Anthosianin dari ekstraks currant, blueberries dan elderberries, nilai LD50
ditentukan 25.000 mg/kgbb pada tikus, dan tidak ditemukan efek genotoksisitas,
toksisitas kronis maupun karsinogenik (Aguilar dkk., 2013), juga tidak ditemukan
toksisitas terhadap reproduksi dan pertumbuhan-perkembangan anak (Jeong dkk.,
2013).
Indikasi bahwa anthosianin ekstrak currant, blueberries atau elderberries
menginduksi genotoksis, toksisitas pertumbuhan-perkembangan, dan
karsinogenesis pada tikus atau rabbit dengan dosis tinggi 9 gram/kgbb/hari tidak
ditemukan (Aguilar dkk., 2013).
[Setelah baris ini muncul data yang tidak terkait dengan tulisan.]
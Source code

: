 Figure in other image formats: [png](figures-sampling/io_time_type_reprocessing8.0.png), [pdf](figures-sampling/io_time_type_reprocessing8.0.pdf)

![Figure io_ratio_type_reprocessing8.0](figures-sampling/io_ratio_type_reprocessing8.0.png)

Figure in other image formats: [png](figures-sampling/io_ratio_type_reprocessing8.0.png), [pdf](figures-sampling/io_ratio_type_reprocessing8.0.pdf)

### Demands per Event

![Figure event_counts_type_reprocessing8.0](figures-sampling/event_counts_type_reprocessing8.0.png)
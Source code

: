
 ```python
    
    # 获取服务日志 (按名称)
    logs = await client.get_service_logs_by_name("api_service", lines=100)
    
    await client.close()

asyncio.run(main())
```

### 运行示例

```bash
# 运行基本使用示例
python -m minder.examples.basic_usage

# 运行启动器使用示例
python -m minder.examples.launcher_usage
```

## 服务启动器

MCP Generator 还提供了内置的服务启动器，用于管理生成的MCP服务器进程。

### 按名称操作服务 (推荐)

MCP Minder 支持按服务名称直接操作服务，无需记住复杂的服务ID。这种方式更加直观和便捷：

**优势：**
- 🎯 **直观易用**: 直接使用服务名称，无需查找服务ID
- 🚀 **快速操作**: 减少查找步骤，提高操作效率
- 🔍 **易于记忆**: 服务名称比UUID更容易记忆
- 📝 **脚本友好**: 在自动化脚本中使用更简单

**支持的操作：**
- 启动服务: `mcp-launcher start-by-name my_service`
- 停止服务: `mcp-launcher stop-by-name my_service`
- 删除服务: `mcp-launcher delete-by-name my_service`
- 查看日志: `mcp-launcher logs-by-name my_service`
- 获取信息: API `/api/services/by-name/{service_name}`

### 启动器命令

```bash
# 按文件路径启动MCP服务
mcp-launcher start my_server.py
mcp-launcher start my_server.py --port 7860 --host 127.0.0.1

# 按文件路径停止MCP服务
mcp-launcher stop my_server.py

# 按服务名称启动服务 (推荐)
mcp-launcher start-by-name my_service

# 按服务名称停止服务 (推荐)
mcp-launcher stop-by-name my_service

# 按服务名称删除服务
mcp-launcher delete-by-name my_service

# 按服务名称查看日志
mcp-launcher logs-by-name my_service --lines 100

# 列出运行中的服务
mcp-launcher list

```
Pemberian ekstrak air umbi ubi jalar ungu dosis
tunggal 4 ml, nyata meningkatkan kadar anthosianin dengan profil farmakokinetik
baik pada tikus sehat dan tikus yang diinduksi menjadi diabetes (Sutirta-Yasa dan
Jawi, 2014).
Jadi sudah dibuktikan bahwa anthosianin ekstrak air umbi ubi jalar ungu
yang merupakan salah satu bentuk flavonoid, mempunyai efek antioksidan kuat
dengan menghambat stres oksidatif melalui proses mendonorkan elektron,
menangkap radikal bebas, memutus rantai reaksi oksidatif, dan meningkatkan
ekspresi gen antioksidan endogen melalui aktivasi jalur Nrf2-ARE. Anthosianin
juga mempunyai efek antiinflamasi melalui penghambatan NF-kB dan COX-2;
dan efek antikejang melalui modulasi efek neurotransmiter GABA pada
reseptornya.
Berdasarkan hal tersebut di atas, pemberian ekstrak air umbi ubi jalar ungu
diasumsikan bahwa dapat menurunkan biomarker stres oksidatif seperti 8-OHdG,
meningkatkan antioksidan endogen SOD dan menurunkan biomarker inflamasi
seperti IL-6. Stres oksidatif dan inflamasi berperan penting pada patogenesis dan
progresivitas ERO,sehingga dengan menghambat stres oksidatif dan proses
inflamasi, meningkatkan antioksidan endogen tubuh serta menekan aktivitas
kejang pada neuron melalui modulasi GABA, secara rasional akan terjadi
perbaikan gambaran EEG dan menurunkan frekuensi kejang pada anak dengan
EFRO, yang dibuktikan pada penelitian ini.